Source texts of formatted documents
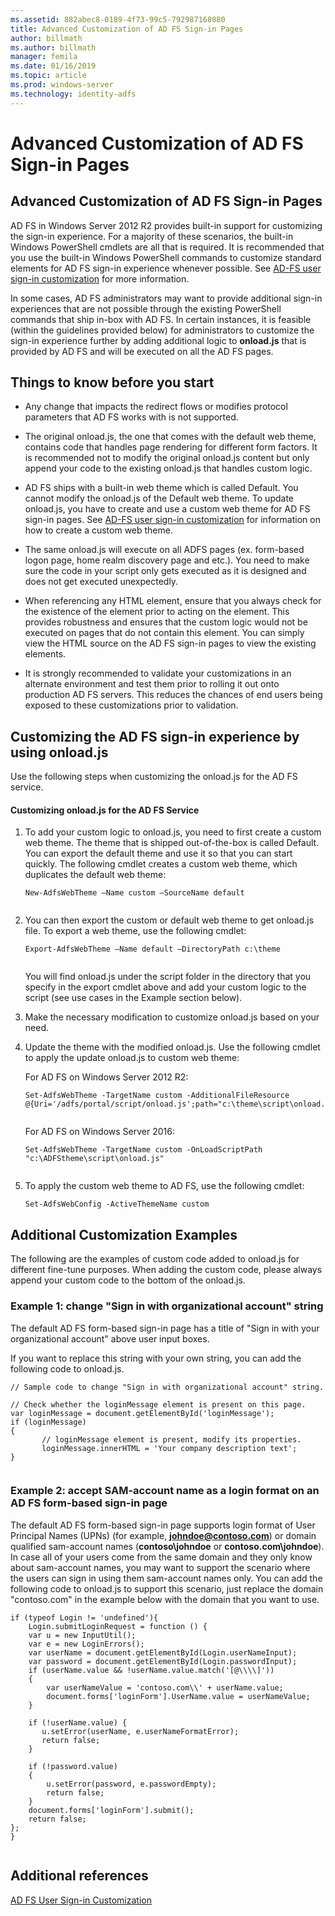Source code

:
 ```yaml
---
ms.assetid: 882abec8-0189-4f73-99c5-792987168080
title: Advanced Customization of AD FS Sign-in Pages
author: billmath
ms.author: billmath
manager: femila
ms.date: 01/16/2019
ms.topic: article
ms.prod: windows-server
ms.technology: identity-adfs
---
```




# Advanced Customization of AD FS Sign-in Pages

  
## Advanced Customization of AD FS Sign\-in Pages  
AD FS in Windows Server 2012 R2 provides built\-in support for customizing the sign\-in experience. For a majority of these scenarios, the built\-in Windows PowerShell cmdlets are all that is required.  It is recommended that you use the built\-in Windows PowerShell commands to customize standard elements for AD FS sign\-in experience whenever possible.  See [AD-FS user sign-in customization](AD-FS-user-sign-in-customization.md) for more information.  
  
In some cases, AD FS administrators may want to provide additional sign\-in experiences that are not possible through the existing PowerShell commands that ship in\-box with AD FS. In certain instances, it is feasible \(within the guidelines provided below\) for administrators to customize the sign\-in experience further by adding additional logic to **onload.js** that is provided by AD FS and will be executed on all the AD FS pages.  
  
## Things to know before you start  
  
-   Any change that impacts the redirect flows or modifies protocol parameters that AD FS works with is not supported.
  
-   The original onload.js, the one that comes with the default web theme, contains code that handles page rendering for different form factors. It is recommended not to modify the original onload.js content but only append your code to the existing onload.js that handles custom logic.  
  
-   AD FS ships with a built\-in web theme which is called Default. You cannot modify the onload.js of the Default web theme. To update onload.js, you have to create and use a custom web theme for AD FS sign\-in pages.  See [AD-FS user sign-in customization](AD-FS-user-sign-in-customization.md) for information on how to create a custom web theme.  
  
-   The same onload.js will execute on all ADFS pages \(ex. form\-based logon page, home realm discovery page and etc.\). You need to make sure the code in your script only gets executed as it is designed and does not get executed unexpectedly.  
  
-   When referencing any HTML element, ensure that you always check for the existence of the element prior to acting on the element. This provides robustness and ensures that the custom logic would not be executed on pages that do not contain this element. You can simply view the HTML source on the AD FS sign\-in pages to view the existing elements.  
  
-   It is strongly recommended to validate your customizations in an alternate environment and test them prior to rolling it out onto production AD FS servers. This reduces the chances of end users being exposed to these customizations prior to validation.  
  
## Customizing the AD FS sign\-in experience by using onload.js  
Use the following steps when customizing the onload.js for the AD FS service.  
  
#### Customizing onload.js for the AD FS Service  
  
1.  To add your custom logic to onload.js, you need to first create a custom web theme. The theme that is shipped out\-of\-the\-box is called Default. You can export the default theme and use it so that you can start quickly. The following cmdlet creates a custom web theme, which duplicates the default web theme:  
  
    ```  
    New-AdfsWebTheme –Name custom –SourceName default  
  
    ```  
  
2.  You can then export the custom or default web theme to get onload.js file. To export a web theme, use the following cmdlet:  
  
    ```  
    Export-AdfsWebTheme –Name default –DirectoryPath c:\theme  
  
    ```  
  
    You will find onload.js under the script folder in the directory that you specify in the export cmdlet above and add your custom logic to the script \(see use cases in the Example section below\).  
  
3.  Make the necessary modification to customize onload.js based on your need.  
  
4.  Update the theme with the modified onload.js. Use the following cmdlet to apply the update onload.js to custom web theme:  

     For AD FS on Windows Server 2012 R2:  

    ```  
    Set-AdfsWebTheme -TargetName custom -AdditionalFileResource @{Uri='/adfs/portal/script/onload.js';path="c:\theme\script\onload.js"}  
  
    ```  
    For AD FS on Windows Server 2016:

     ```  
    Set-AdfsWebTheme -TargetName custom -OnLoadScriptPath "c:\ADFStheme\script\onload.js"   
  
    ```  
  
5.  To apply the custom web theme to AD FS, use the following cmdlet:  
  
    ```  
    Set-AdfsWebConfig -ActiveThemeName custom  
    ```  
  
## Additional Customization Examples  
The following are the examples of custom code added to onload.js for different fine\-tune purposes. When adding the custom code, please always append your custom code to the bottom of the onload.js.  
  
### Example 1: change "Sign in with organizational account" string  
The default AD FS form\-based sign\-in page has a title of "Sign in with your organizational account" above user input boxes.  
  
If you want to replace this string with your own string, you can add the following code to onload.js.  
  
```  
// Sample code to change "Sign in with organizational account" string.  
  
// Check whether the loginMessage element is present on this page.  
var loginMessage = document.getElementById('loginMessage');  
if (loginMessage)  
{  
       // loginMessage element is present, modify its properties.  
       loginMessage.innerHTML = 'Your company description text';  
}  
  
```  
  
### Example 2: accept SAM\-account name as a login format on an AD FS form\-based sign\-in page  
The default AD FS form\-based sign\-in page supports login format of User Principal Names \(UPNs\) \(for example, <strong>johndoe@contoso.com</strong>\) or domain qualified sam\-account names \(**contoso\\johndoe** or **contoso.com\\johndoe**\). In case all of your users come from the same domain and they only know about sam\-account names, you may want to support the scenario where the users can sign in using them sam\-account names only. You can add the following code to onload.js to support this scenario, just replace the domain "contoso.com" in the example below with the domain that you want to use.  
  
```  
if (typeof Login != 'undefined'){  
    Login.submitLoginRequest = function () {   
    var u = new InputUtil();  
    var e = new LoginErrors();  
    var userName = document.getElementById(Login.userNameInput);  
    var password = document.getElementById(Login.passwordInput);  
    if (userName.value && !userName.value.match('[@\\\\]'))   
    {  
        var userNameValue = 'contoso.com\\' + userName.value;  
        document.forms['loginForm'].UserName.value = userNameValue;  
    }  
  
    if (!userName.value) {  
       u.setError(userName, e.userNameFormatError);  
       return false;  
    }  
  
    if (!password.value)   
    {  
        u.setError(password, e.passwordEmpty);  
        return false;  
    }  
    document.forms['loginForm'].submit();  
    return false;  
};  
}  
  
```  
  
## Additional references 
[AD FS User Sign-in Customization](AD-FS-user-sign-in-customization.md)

* [WORK REQUIRED]: Please give back an exact copy of the entries above from their first line through the line containing "## Advanced Customization", leaving the pictures aside.

* [ANSWER FOR THE TASK]:
Source code

:
 ```yaml
---
ms.assetid: 882abec8-0189-4f73-99c5-792987168080
title: Advanced Customization of AD FS Sign-in Pages
author: billmath
ms.author: billmath
manager: femila
ms.date: 01/16/2019
ms.topic: article
ms.prod: windows-server
ms.technology: identity-adfs
---
```




# Advanced Customization of AD FS Sign-in Pages

  
## Advanced Customization of AD FS Sign\-in Pages  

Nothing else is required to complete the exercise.